Start of Block

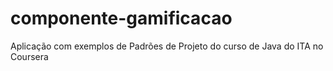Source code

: # componente-gamificacao
Aplicação com exemplos de Padrões de Projeto do curso de Java do ITA no Coursera
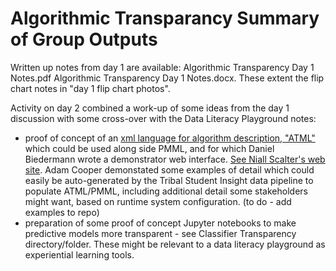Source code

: # Algorithmic Transparancy Summary of Group Outputs

Written up notes from day 1 are available: Algorithmic Transparency Day 1 Notes.pdf Algorithmic Transparency Day 1 Notes.docx. These extent the flip chart notes in "day 1 flip chart photos".

Activity on day 2 combined a work-up of some ideas from the day 1 discussion with some cross-over with the Data Literacy Playground notes:
- proof of concept of an [xml language for algorithm description, "ATML"](algorithmic_transparency.xml) which could be used along side PMML, and for which Daniel Biedermann wrote a demonstrator web interface. [See Niall Scalter's web site](http://sclater.com/algorithmic_transparency/). Adam Cooper demonstated some examples of detail which could easily be auto-generated by the Tribal Student Insight data pipeline to populate ATML/PMML, including additional detail some stakeholders might want, based on runtime system configuration. (to do - add examples to repo)
- preparation of some proof of concept Jupyter notebooks to make predictive models more transparent - see Classifier Transparency directory/folder. These might be relevant to a data literacy playground as experiential learning tools.
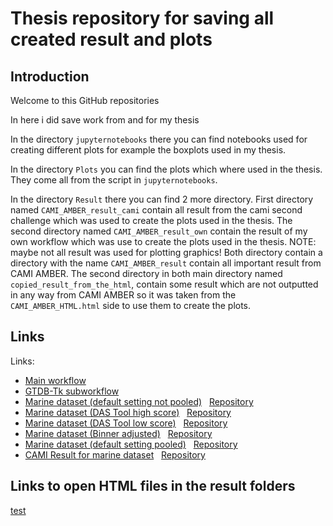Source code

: # Thesis repository for saving all created result and plots

## Introduction
Welcome to this GitHub repositories

In here i did save work from and for my thesis

In the directory `jupyternotebooks` there you can find notebooks used for creating different plots for example the boxplots used in my thesis.

In the directory `Plots` you can find the plots which where used in the thesis. They come all from the script in `jupyternotebooks`.

In the directory `Result` there you can find 2 more directory. First directory named `CAMI_AMBER_result_cami` contain all result from the cami second challenge which was used to create the plots used in the thesis. The second directory named `CAMI_AMBER_result_own` contain the result of my own workflow which was use to create the plots used in the thesis. NOTE: maybe not all result was used for plotting graphics! Both directory contain a directory with the name `CAMI_AMBER_result` contain all important result from CAMI AMBER. The second directory in both main directory named `copied_result_from_the_html`, contain some result which are not outputted in any way from CAMI AMBER so it was taken from the `CAMI_AMBER_HTML.html` side to use them to create the plots.

## Links
Links:

- [Main workflow](https://usegalaxy.eu/u/santinof/w/mags-taxonomic-binning-evaluation)
- [GTDB-Tk subworkflow](https://usegalaxy.eu/u/santinof/w/gtdb-tk-subworkflow)
- [Marine dataset (default setting not pooled)](https://usegalaxy.eu/u/santinof/h/marine-dataset-default-setting-not-pooled) &nbsp; [Repository](Result/CAMI_AMBER_result_own)
- [Marine dataset (DAS Tool high score)](https://usegalaxy.eu/u/santinof/h/marine-dataset-das-tool-adjusted-high-score-threshold) &nbsp; [Repository](Result/CAMI_AMBER_result_with_das_tool_high_treshold)
- [Marine dataset (DAS Tool low score)](https://usegalaxy.eu/u/santinof/h/marine-dataset-das-tool-adjusted-low-score-threshold) &nbsp; [Repository](Result/CAMI_AMBER_result_with_das_tool_low_treshold)
- [Marine dataset (Binner adjusted)](https://usegalaxy.eu/u/santinof/h/marine-dataset-binner-adjusted) &nbsp; [Repository](Result/CAMI_AMBER_result_with_binner_adjusted)
- [Marine dataset (default setting pooled)](https://usegalaxy.eu/u/santinof/h/marine-dataset-default-setting-pooled) &nbsp; [Repository](Result/CAMI_AMBER_result_pooled_dataset)
- [CAMI Result for marine dataset](https://usegalaxy.eu/u/santinof/h/cami-marine-dataset-eval) &nbsp; [Repository](Result/CAMI_AMBER_result_cami)


## Links to open HTML files in the result folders
 
[test](https://github.com/SantaMcCloud/Thesis/blob/master/Result/CAMI_AMBER_result_cami/CAMI_AMBER_result/CAMI_AMBER__HTML/CAMI_AMBER__HTML.html)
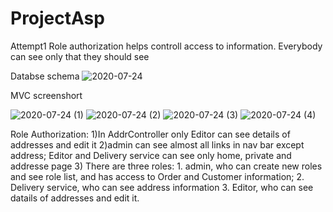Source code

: # ProjectAsp
Attempt1
Role authorization helps controll access to information. Everybody can see only that they should see




Databse schema
![2020-07-24](https://user-images.githubusercontent.com/56975146/88403241-4be24880-cd9a-11ea-9a6c-e51cfeb2c409.png)




MVC screenshort

![2020-07-24 (1)](https://user-images.githubusercontent.com/56975146/88403461-96fc5b80-cd9a-11ea-93c6-b73c80510eee.png)
![2020-07-24 (2)](https://user-images.githubusercontent.com/56975146/88403464-9794f200-cd9a-11ea-8303-5840e1df7c5a.png)
![2020-07-24 (3)](https://user-images.githubusercontent.com/56975146/88403470-98c61f00-cd9a-11ea-9567-bd3fd05d878b.png)
![2020-07-24 (4)](https://user-images.githubusercontent.com/56975146/88403471-98c61f00-cd9a-11ea-8d86-5d90b20a3938.png)



Role Authorization:
1)In AddrController only Editor can see details of addresses and edit it
2)admin can see almost all links in nav bar except address; Editor and Delivery service can see only home, private and addresse page
3)   There are three roles:
    1. admin, who can create new roles and see role list, and has access to Order and Customer information;
    2. Delivery service, who can see address information
    3. Editor, who can see datails of addresses and edit it.
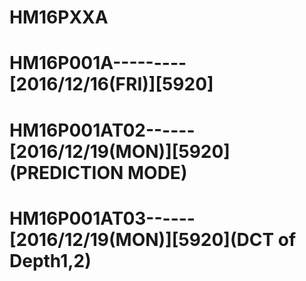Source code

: # HM16PXXA
# HM16P001A---------[2016/12/16(FRI)][5920]
# HM16P001AT02------[2016/12/19(MON)][5920](PREDICTION MODE)
# HM16P001AT03------[2016/12/19(MON)][5920](DCT of Depth1,2)
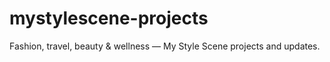 # mystylescene-projects
Fashion, travel, beauty &amp; wellness — My Style Scene projects and updates.
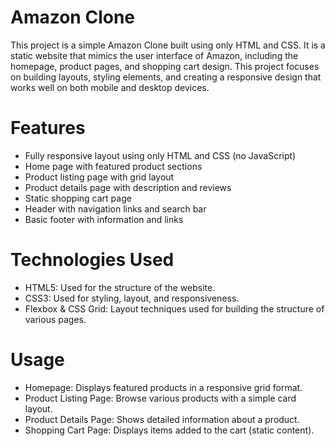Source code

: # Amazon Clone
This project is a simple Amazon Clone built using only HTML and CSS. It is a static website that mimics the user interface of Amazon, including the homepage, product pages, and shopping cart design. This project focuses on building layouts, styling elements, and creating a responsive design that works well on both mobile and desktop devices.

# Features

- Fully responsive layout using only HTML and CSS (no JavaScript)
- Home page with featured product sections
- Product listing page with grid layout
- Product details page with description and reviews
- Static shopping cart page
- Header with navigation links and search bar
- Basic footer with information and links

# Technologies Used

- HTML5: Used for the structure of the website.
- CSS3: Used for styling, layout, and responsiveness.
- Flexbox & CSS Grid: Layout techniques used for building the structure of various pages.

 # Usage
 
- Homepage: Displays featured products in a responsive grid format.
- Product Listing Page: Browse various products with a simple card layout.
- Product Details Page: Shows detailed information about a product.
- Shopping Cart Page: Displays items added to the cart (static content).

End of Block

TASK ITEM: In the listing above, find each line where "information" occurs and copy it.

ANSWER BOX:
Role authorization helps controll access to information. Everybody can see only that they should see
    1. admin, who can create new roles and see role list, and has access to Order and Customer information;
    2. Delivery service, who can see address information
- Basic footer with information and links
- Product Details Page: Shows detailed information about a product.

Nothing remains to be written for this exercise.